Your instructions: Your answer must be the records below, given again exactly, with no pictures in it.

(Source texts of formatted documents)
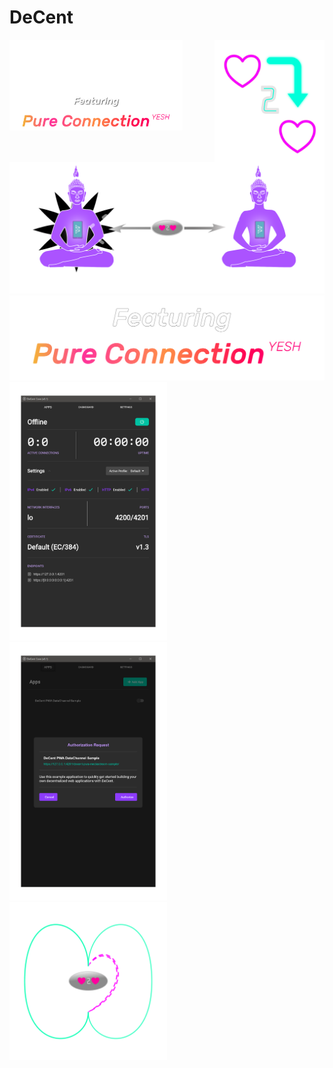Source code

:# DeCent

<img src="assets/logo_with_text.svg" align="left" style="width: 55%;">
<img src="assets/h2h.svg" align="right" style="width: 35%;">
<img src="assets/pure_connection_yesh.svg" style="width: 55%;">

<a href="">
    <img style="" src="assets/welcome.svg">
</a>


<img src="assets/pure_connection.svg">
<img src="assets/screenshot-dashboard.svg" style="width:50%;">
<img src="assets/screenshot-authorization-request.svg" style="width:50%;">
<img src="assets/fields.svg" style="width:50%;">
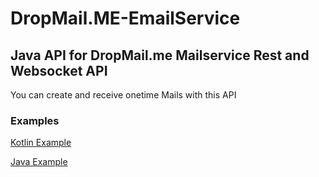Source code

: # DropMail.ME-EmailService

## Java API for DropMail.me Mailservice Rest and Websocket API

You can create and receive onetime Mails with this API

### Examples

[Kotlin Example](src/test/java/KotlinExample.kt)

[Java Example](src/test/java/JavaExample.java)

Response to the exercise:
Source code

:# DeCent

<img src="assets/logo_with_text.svg" align="left" style="width: 55%;">
<img src="assets/h2h.svg" align="right" style="width: 35%;">
<img src="assets/pure_connection_yesh.svg" style="width: 55%;">

<a href="">
    <img style="" src="assets/welcome.svg">
</a>


<img src="assets/pure_connection.svg">
<img src="assets/screenshot-dashboard.svg" style="width:50%;">
<img src="assets/screenshot-authorization-request.svg" style="width:50%;">
<img src="assets/fields.svg" style="width:50%;">
Source code

: # DropMail.ME-EmailService

## Java API for DropMail.me Mailservice Rest and Websocket API

You can create and receive onetime Mails with this API

### Examples

[Kotlin Example](src/test/java/KotlinExample.kt)

[Java Example](src/test/java/JavaExample.java)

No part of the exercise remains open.